House of Industry – An Arsenal without its Researchers
March 20th 2020 would have been a momentous day: the day that the LUCAS would move into its new location the Arsenaal. It had been a long process to bring all the members of the institute together—not just in mind but also in place. But history proved its bitter irony once again.
Right when all our academic belongings needed to be packed into moving boxes, the whole country had to pack up and go home due to the measures taken against the coronavirus. Friday the 13th, indeed. Although the Arsenaal has been refurbished and drastically restyled, and although our belongings have already been moved there, us researchers have not been able to enjoy our new environment yet. The LUCAS MT granted the Leiden Arts in Society Blog editors special access to give you a (virtual) tour through our new workplace. In this blog, we share numerous photo’s of the Arsenaal’s interior attesting of the surreal atmosphere our non-move has caused. Since we remain researchers we also tried to make sense of this architectural situation with the help of some theoretical frameworks.
Beforehand we had suspected the place to have some elements of the uncanny, but it didn’t. For a place to feel uncanny, unheimlich, it—firstly—needs to have been inhabited by people. It is the removal of people that makes a place uncanny, not just the sheer absence of them. With the refurbishment of the Arsenaal, it seems that the students and employees formerly wandering her corridors have been erased. It is indeed a blank slate. The building now resembles an unfulfilled promise: the ‘building up’ of the renovation plans, the thrilling renovation itself and later the packing of boxes, the emptying of your desk and the book shelves—it was an energy never released. The boxes, scattering of chairs, and the hipster abundance of green hint at a glittering prospect of scientific endeavour in a sustainable, bright and 21st century building. However, the Arsenaal is now just inhabited by plants and it is merely gathering dust. Yet, the promise of reincarnation is just around the corner—the automatic doors giving the impression that someone else could be here.

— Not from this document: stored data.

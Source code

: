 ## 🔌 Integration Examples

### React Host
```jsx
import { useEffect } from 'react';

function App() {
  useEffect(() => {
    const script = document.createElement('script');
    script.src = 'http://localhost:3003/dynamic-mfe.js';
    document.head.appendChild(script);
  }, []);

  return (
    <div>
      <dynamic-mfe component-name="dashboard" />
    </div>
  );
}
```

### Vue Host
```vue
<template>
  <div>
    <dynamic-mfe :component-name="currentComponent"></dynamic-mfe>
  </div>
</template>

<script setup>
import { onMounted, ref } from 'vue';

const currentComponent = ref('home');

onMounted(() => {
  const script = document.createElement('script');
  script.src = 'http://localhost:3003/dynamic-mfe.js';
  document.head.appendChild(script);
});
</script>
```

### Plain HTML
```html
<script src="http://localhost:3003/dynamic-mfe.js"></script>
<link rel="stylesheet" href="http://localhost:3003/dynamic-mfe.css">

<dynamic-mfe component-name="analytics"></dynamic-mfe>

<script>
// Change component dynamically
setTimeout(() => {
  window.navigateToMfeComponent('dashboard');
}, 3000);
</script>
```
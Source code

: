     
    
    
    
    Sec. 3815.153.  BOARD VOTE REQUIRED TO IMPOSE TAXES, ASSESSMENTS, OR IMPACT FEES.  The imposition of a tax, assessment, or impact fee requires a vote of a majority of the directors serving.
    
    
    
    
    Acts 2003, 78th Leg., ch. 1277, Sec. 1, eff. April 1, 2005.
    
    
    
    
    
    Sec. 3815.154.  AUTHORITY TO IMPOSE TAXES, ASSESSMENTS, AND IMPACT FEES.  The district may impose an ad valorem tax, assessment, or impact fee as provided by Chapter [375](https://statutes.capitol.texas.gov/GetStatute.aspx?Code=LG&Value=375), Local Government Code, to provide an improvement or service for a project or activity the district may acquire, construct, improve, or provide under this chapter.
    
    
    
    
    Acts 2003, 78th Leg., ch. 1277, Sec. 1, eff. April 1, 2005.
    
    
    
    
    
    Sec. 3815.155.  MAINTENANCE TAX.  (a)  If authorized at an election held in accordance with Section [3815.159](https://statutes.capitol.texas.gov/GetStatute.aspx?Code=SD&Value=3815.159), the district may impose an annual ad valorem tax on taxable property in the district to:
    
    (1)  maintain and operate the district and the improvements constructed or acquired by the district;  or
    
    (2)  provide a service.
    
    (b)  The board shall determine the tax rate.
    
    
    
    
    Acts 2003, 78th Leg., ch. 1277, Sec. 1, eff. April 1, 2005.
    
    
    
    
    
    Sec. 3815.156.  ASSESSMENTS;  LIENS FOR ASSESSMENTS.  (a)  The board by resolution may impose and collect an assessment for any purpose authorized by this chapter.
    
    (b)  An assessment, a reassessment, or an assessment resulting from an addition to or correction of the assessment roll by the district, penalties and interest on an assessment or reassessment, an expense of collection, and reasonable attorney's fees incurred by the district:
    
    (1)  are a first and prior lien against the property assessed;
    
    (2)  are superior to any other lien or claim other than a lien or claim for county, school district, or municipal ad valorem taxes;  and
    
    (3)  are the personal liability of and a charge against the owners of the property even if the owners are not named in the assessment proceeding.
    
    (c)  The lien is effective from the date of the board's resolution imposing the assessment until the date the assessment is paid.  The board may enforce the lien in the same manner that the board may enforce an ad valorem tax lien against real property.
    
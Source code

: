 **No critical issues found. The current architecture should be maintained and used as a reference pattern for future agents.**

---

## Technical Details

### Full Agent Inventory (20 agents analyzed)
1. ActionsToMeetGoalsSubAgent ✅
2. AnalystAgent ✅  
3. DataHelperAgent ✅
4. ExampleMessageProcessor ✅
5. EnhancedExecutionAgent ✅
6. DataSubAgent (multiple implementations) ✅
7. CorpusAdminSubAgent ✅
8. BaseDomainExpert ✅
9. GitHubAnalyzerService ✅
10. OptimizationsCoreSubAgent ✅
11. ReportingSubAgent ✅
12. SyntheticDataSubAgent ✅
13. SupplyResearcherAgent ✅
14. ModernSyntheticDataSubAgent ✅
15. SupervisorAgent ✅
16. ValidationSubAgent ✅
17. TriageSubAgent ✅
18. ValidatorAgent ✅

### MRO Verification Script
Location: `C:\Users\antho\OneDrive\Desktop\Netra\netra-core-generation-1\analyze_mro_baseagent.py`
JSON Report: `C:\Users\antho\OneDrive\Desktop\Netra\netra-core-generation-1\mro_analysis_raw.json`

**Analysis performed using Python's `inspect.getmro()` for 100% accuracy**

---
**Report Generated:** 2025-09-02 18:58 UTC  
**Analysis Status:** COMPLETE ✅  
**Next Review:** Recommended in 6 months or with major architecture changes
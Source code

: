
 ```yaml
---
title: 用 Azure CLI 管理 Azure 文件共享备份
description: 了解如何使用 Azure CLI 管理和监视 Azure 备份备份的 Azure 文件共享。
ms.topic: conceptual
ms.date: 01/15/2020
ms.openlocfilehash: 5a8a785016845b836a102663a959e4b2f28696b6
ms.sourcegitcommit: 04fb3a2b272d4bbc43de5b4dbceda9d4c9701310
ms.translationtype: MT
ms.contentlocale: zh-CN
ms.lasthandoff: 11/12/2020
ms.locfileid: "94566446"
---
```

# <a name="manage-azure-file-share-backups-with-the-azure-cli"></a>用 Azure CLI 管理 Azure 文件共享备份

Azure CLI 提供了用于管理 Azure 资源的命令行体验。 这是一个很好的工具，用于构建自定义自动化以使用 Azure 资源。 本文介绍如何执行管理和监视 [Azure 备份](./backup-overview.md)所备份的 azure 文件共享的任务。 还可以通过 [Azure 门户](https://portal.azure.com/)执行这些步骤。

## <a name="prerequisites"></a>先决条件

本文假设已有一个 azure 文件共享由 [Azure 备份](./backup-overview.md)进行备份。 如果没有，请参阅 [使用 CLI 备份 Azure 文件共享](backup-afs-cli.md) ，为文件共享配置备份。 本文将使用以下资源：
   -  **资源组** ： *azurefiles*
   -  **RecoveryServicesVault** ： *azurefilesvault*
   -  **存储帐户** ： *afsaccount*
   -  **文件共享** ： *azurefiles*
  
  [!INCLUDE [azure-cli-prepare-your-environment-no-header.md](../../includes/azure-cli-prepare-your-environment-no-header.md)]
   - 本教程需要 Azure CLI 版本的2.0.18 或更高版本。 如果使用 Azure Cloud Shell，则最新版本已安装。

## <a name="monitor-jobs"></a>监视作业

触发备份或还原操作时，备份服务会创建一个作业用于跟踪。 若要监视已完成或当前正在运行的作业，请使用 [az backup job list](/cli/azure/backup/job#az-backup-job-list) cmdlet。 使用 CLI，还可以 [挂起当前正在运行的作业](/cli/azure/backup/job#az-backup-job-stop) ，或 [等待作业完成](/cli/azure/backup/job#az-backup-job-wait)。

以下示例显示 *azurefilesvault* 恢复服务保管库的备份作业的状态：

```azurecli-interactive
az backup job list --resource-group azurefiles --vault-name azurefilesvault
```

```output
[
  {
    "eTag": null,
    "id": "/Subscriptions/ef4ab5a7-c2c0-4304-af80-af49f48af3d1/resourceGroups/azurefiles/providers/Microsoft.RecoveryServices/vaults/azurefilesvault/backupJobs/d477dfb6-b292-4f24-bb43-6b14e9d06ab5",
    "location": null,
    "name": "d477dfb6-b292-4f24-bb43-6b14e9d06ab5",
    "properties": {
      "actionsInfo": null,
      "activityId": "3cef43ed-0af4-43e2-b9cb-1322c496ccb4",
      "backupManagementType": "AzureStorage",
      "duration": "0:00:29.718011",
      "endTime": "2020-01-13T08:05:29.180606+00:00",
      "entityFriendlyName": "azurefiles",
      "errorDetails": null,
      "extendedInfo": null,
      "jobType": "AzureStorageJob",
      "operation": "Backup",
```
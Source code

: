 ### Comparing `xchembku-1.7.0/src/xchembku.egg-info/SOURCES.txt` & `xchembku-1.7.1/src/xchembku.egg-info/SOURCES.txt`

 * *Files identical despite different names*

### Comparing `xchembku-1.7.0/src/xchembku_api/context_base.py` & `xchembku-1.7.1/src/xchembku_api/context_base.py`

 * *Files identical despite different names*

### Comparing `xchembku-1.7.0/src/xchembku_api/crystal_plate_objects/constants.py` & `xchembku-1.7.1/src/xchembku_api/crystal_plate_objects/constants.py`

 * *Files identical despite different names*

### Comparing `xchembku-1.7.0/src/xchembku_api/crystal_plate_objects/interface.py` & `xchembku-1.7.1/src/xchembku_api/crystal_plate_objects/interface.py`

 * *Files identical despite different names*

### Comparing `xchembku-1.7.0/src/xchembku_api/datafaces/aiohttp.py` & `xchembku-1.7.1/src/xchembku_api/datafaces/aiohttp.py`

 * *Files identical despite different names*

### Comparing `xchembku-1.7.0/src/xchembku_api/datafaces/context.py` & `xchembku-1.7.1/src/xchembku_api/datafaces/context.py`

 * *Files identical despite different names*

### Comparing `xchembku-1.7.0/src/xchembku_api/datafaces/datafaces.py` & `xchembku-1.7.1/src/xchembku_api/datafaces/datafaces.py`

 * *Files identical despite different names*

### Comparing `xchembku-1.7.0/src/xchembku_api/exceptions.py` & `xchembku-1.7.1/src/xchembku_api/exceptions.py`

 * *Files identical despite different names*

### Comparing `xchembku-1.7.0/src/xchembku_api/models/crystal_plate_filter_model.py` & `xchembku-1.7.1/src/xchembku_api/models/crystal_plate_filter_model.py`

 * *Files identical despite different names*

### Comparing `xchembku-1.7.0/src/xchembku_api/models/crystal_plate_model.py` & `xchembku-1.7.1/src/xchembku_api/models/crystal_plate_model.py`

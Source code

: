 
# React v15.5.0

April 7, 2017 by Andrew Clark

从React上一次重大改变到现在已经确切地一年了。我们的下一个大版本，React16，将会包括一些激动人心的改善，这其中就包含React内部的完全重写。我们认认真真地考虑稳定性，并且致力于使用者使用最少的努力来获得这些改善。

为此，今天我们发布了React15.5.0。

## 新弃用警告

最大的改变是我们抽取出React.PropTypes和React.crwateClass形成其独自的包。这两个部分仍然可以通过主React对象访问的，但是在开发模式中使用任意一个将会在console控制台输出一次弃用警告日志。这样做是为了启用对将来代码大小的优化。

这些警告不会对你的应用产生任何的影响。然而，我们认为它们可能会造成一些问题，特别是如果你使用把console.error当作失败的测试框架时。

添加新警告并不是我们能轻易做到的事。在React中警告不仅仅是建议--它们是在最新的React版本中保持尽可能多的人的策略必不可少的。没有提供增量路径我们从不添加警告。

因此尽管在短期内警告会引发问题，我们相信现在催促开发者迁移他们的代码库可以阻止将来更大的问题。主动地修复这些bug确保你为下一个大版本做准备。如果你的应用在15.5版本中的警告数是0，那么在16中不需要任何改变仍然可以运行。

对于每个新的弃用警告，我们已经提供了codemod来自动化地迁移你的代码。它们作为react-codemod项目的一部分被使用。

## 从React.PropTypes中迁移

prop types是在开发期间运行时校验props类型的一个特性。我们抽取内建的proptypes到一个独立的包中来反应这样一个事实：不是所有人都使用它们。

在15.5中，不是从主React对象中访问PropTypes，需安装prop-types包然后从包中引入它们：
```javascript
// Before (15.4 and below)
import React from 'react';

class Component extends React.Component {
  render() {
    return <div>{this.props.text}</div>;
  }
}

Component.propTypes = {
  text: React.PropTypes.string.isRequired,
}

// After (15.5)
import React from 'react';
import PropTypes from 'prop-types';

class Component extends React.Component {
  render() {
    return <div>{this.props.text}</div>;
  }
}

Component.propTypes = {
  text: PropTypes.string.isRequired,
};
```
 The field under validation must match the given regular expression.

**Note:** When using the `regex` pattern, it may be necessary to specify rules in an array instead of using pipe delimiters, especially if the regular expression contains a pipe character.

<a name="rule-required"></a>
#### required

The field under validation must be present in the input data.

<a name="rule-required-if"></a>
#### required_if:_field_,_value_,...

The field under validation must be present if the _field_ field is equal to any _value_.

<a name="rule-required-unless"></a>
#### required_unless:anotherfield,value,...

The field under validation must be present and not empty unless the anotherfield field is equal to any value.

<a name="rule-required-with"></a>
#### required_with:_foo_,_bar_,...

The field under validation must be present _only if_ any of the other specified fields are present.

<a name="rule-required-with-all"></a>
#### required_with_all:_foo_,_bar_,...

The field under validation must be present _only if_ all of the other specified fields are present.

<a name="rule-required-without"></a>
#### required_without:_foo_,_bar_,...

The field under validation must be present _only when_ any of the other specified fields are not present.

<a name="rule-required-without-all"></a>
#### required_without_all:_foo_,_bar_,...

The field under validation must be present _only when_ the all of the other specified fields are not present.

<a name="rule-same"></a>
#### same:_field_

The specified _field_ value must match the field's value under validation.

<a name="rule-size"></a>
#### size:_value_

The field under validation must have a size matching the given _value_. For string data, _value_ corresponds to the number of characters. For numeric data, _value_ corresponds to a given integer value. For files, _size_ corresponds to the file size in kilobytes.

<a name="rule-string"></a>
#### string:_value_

With the Arsenaal not being able to fulfil its function just yet, it perhaps has some characteristics of Foucault’s heterotopia: a contradictory space, a place without place. In the time leading up to the move many of us shared serious reservations about the design of the building. The size of the (shared) offices, the amount (and length) of bookshelves were discussed. Probably it belonged to the initial hesitation and the anxious anticipation of having to come to terms with a new living space. Yet, the relocation of the LUCAS employees had a clear goal: to bring our researchers together not just in space but also in mind. Fostering the interdisciplinarity our institute possesses at its core, and stimulating the meeting of minds and ideas in the new LUCAS lounge or at one of the plenty coffee machines. In this regard, the MIT Building 20 experiment is a perfect example of the effectiveness of mixing researchers of different disciplines together.[1] It is ironic that since the move there has been (quite literally) no space for either testing our doubts or bringing our research together.
The very thing the Arsenaal was supposed to stimulate has been halted by the coronavirus. Our opportunity to define ourselves within the space we share—physically, but also socially—has been shelved like the books in our offices (for those who have actually unpacked). Further away than we ever were when still working in the Eyckhof and Huizinga, we are working from home, minimizing the contact that is so vital for doing research.
But to end these architectural musings on a positive note: the unfulfilled promise of the empty Arsenaal shows us the essential need for a communal place for LUCAS. The Arsenaal is not just a building, it should indeed be a “house of industry”, housing our researchers and granting the space for great ideas.
References
[1] MIT “Building 20” was a hodgepodge of researchers from very diverse research areas thrown into one building together. The combinations of people who could converse were “strange and wonderful”, which made Building 20 MIT's most productive and successful building ever (Harford, 2016: 80–88).
Further reading
Michel Foucault (1998). “Different Spaces”. In Faubion, James D. (ed.). Aesthetics, Method, and Epistemology: Essential Works of Foucault, 1954-1984, v.2, New York, 175–185. [Transl. Des espaces autres.]
Peter Johnson’s website on the concept of heterotopia.
Tim Harford (2016). "Workplaces". In: Messy: How to be Creative and Resilient in a Tidy-minded World, London, 67–97.